Si je n’ai pas tellement de solutions pour rendre la pareille à mon pote, en revanche, te concernant ma chérie, tu connais mes volontés. Je t’en ai fait part lors de notre parloir et elles sont toujours d’actualité. Il me tarde d’avoir ton retour à ce sujet. Je sais que tu voulais en discuter avec Emma avant de te lancer dans l’aventure et, si tu l’as déjà fait, j’espère que ta fille a répondu favorablement à mes suggestions. Malgré ta peur légitime de faire le grand saut, sache que tu peux avoir confiance, mon amour.

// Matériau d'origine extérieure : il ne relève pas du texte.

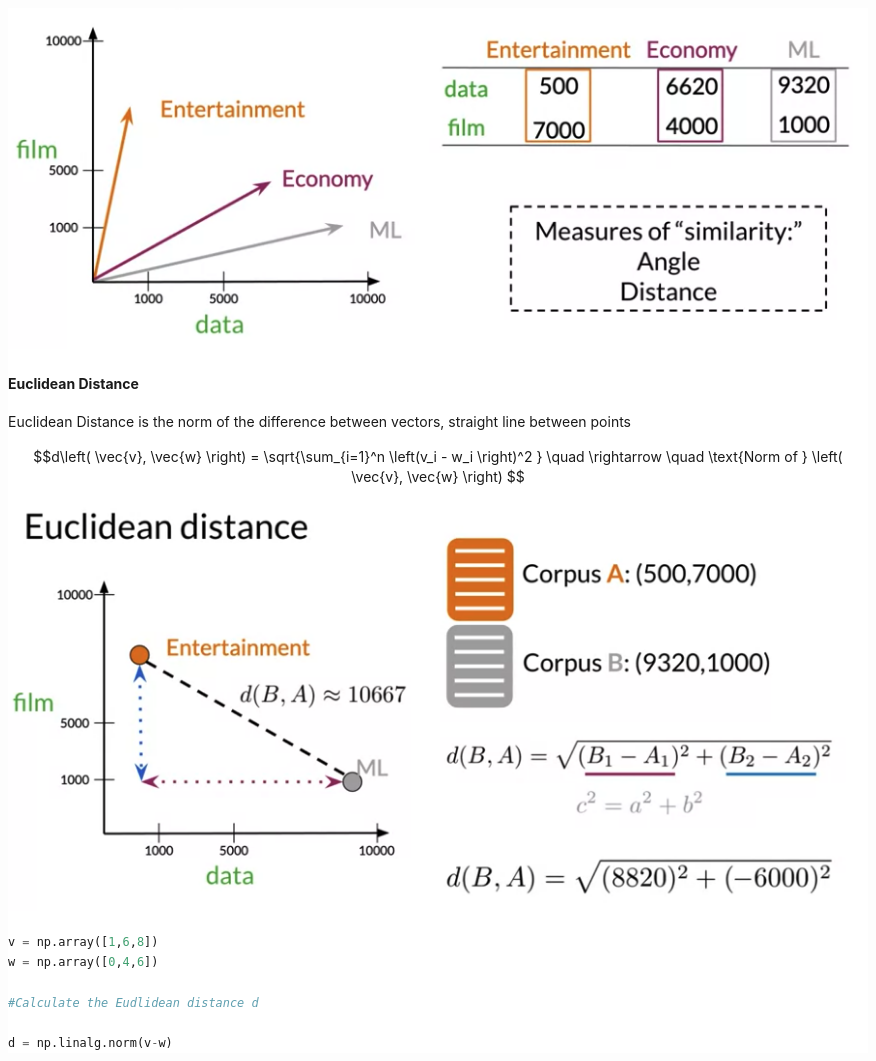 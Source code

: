 ![](/img/post/Natural-Language-Processing/course1/week3pic3.png)

#### Euclidean Distance

Euclidean Distance is the norm of the difference between vectors, straight line between points

$$d\left( \vec{v}, \vec{w} \right) = \sqrt{\sum_{i=1}^n \left(v_i - w_i \right)^2 } \quad \rightarrow \quad \text{Norm of }  \left( \vec{v}, \vec{w} \right) $$

![](/img/post/Natural-Language-Processing/course1/week3pic4.png)

```python
v = np.array([1,6,8])
w = np.array([0,4,6])

#Calculate the Eudlidean distance d 

d = np.linalg.norm(v-w)
```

Lors de notre discussion, tu avais accepté ma proposition de procuration sur un de mes comptes courants, alors j’ai d’ores et déjà fait le nécessaire par courrier auprès de mon banquier. Reste à ce dernier à te transmettre les documents officiels pour que tu puisses les signer. Concernant le véhicule, il est à toi, tu le sais, et je suis ravi que tu aies fini par changer d’avis. J’ai pris les devants et écrit à mon assurance et à la préfecture dont je dépends pour changer le nom du conducteur principal. La seule chose pour laquelle tu ne te sois pas encore prononcée à l’heure actuelle concerne l’emménagement à mon (ou à notre) appartement. Mais comme je suis devenu très optimiste, grâce à toi, j’ai bon espoir de te voir t’y installer prochainement avec Emma...

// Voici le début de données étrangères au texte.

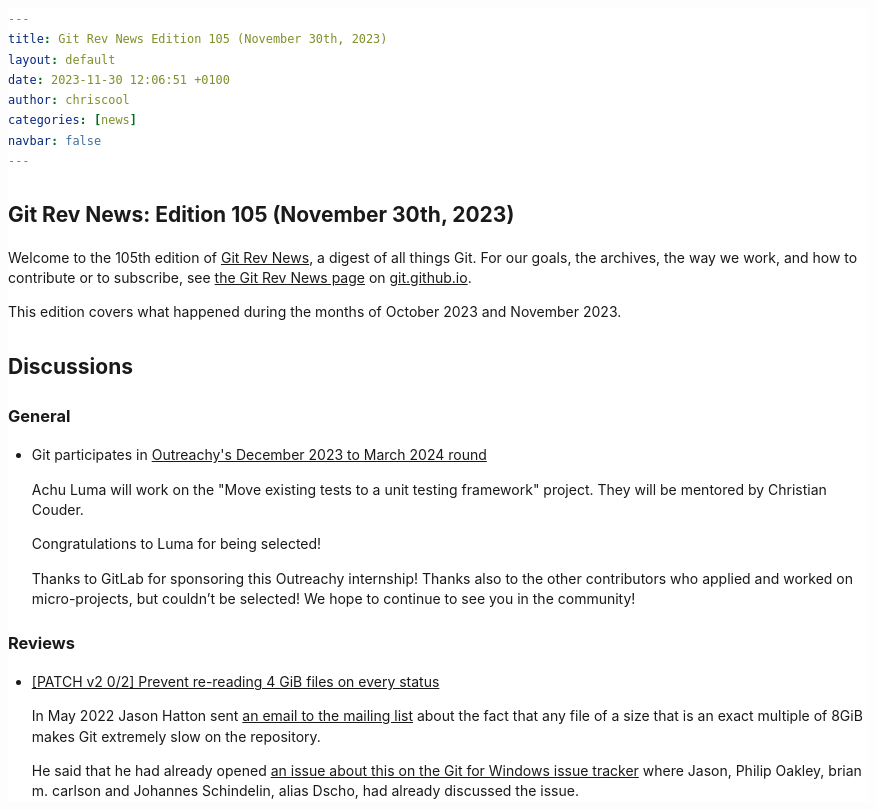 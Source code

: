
 ```yaml
---
title: Git Rev News Edition 105 (November 30th, 2023)
layout: default
date: 2023-11-30 12:06:51 +0100
author: chriscool
categories: [news]
navbar: false
---
```


## Git Rev News: Edition 105 (November 30th, 2023)

Welcome to the 105th edition of [Git Rev News](https://git.github.io/rev_news/rev_news/),
a digest of all things Git. For our goals, the archives, the way we work, and how to contribute or to
subscribe, see [the Git Rev News page](https://git.github.io/rev_news/rev_news/) on [git.github.io](http://git.github.io).

This edition covers what happened during the months of October 2023 and November 2023.

## Discussions

### General

- Git participates in [Outreachy's December 2023 to March 2024 round](https://www.outreachy.org/alums/2023-12/)

  Achu Luma will work on the "Move existing tests to a unit testing
  framework" project. They will be mentored by Christian Couder.

  Congratulations to Luma for being selected!

  Thanks to GitLab for sponsoring this Outreachy internship! Thanks
  also to the other contributors who applied and worked on
  micro-projects, but couldn’t be selected! We hope to continue to see
  you in the community!


### Reviews

+ [[PATCH v2 0/2] Prevent re-reading 4 GiB files on every status](https://lore.kernel.org/git/20231012160930.330618-1-sandals@crustytoothpaste.net/)

  In May 2022 Jason Hatton sent
  [an email to the mailing list](https://lore.kernel.org/git/CY4PR16MB1655A1F7DD8B2FABCC30C9DAAFC39@CY4PR16MB1655.namprd16.prod.outlook.com/)
  about the fact that any file of a size that is an exact multiple
  of 8GiB makes Git extremely slow on the repository.

  He said that he had already opened
  [an issue about this on the Git for Windows issue tracker](https://github.com/git-for-windows/git/issues/3833#issuecomment-1116544918)
  where Jason, Philip Oakley, brian m. carlson and Johannes
  Schindelin, alias Dscho, had already discussed the issue.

Gwendoline arrête sa lecture et sirote son café au lait, une main posée sur son ventre. Elle jette un œil au mur devant elle, sur lequel trône sa dernière création. C’est avec un sourire serein qu’elle se lève et s’approche pour détailler de plus près son tableau de vision. Ce dernier, réactualisé depuis peu, reflète les nouvelles perspectives qui s’ouvrent à elle et à sa fille, par l’entremise de son compagnon. S’y trouvent épinglés dessus, pêle-mêle, plusieurs éléments constituant les faveurs du Breton : une photo du très bel appartement de standing, apparaissant en arrière-plan sur un selfie pris par Erwann ; une grande image imprimée du collège du Loquidy où Emma rêve de faire son entrée en sixième auprès de ses amies ; et enfin, l’imposant SUV noir aux jantes chromées. Tout autour sont collés les phrases inspirantes et autres visuels issus de son premier découpage, et qui ont pour objectif de symboliser la future sortie de prison de son compagnon.

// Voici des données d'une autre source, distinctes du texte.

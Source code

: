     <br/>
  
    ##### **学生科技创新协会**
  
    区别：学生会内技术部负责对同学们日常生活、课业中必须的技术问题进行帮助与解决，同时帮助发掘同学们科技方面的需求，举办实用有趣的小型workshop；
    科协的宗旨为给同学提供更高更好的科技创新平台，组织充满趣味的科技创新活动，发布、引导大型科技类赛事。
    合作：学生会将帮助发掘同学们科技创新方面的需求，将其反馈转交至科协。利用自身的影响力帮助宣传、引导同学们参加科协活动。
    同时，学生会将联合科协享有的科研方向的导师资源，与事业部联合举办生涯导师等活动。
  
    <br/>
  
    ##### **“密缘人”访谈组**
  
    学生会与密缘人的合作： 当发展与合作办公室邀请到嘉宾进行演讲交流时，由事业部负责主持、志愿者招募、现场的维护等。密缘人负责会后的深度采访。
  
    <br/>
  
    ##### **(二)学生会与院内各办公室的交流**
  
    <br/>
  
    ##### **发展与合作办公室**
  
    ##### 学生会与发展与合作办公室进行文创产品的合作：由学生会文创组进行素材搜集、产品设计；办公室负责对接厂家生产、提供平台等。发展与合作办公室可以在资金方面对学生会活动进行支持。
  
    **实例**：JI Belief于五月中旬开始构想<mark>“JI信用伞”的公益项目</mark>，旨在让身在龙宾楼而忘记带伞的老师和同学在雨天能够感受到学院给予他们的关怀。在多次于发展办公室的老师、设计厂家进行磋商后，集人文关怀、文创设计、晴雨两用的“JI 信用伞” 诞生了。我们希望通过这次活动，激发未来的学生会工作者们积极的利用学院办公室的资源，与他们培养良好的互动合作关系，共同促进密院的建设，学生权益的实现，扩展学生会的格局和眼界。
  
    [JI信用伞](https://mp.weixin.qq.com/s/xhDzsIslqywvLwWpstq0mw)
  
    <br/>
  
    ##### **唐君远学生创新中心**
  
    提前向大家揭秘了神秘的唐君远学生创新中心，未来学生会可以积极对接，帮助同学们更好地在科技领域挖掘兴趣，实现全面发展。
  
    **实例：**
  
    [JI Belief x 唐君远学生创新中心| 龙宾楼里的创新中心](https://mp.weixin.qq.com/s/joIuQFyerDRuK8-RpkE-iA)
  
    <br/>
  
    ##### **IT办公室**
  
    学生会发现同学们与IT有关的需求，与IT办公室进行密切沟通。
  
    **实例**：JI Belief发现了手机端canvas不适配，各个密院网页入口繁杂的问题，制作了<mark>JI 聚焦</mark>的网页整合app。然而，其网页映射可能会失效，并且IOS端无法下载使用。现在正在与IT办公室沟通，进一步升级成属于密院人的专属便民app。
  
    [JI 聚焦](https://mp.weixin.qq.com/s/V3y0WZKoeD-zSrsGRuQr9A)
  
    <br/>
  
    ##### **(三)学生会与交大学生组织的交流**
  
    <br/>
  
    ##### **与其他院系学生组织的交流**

Malgré les difficultés qu’ils rencontrent, Gwendoline se sent de plus en plus confiante face à tous les changements qui s’annoncent. Les yeux rivés sur leur avenir prometteur, elle n’entend pas Emma arriver. Cette dernière, aussi discrète et féline qu’un chat, l’observe à la dérobée, appréciant la quiétude sur le visage épanouie de sa mère. Postée dans la pénombre, elle se délecte à l’avance du mauvais tour qu’elle s’apprête à lui faire, mais auquel elle ne peut résister. C’est en se retenant d’éclater de rire qu’elle se tient cachée dans le noir, prête à surgir du couloir comme une figurine à ressort.